Kelly: So we have to talk about you and your domestic terrorist past. Let's start with this, let's start with this. How many bombings are you responsible for?

Ayers: The Weather Underground I think took credit for just slightly over 20 in a period when there were 20,000 bombings in the United States against the war.

Kelly: And how about you personally.

Ayers: Me personally, I've never talked about it, never will.

Kelly: OK. You could have hurt some people.

Ayers: Absolutely.

Kelly: You acknowledge that.

Ayers: Absolutely.

Kelly: You claim you never did but you acknowledge the risks.
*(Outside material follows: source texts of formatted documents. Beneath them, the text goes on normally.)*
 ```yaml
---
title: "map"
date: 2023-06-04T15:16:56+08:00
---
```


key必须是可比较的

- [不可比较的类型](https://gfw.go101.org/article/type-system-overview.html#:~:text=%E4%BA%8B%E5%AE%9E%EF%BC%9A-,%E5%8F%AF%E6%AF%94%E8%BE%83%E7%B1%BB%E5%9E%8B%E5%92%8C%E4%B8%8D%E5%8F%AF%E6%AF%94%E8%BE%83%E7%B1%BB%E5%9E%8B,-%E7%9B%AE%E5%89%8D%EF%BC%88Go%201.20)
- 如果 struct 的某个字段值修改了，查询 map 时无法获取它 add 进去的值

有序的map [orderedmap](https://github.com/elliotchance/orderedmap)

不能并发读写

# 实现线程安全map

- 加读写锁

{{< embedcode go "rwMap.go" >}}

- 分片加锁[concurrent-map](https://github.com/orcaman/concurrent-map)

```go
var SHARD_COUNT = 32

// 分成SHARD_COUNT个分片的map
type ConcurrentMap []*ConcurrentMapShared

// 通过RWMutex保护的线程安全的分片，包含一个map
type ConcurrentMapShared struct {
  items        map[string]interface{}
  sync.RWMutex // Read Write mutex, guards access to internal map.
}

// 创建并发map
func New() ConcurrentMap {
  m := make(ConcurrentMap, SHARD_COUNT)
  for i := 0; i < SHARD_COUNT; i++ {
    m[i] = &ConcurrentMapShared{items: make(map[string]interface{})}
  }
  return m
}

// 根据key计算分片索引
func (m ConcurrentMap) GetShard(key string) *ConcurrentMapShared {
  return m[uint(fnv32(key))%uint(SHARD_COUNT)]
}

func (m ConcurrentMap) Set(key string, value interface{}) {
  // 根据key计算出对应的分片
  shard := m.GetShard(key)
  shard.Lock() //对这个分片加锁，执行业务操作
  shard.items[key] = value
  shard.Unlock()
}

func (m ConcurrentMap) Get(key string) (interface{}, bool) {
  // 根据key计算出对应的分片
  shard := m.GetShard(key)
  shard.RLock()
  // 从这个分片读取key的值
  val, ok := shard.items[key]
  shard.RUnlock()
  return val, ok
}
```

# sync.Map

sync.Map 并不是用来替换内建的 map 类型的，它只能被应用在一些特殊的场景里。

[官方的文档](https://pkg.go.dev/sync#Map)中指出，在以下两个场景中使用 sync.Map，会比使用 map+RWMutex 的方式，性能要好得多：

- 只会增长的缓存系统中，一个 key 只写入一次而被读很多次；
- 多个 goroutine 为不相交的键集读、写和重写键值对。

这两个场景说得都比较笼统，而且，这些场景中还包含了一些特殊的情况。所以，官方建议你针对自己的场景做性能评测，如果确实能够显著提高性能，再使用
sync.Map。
Ayers: Oh, there was a terrible risk and we actually did hurt three of our own people died in the townhouse in New York City in 1970 and that was an incalculable, horrible, devastating loss and yet what they apparently planning to do would have been more devastating. 

Every time Kelly brought up another Weather Underground bombing which his group took credit for, Ayers denied the credit saying it was the propaganda of the time.  He went on:

Ayers: But, you know, one of the things I think that's interesting about these activities of forty years ago, I don't think it's bad to kind of steer through them and try to understand them.

Kelly: You have written about them extensively --

Ayers: Have I've written about them myself? Absolutely. But I think it would be fair and balanced to also look at the violence that was and is going on perpetrated by the government, by the official agencies and organs of the government.

Kelly: Let me just tell you what I hear when I hear that, I hear you saying, you sound like, with respect, Osama bin Laden?

Ayers: What?

Kelly: In order to evaluate my actions which have hurt a lot of people, right? I know you deny it but there's evidence --

Ayers: I deny it.

​Later Kelly took him through other specific acts done by Ayers when he went underground, each time Ayers justified it by the deaths caused by American soldiers in Vietnam. But Kelly wasn't hearing any of it as she continued with her prosecutorial-type questions:

Kelly: Your critics say, when you make that argument, you sound like Adolph Hitler. Now, this is from the same documentary that we've been pulling clips from. This is a man a man who was part of the Weather Underground talking about you, saying you were closer to Hitler than you were to Gandhi. Listen (she plays a clip from an interview of former member of the weathermen Todd Gitlin)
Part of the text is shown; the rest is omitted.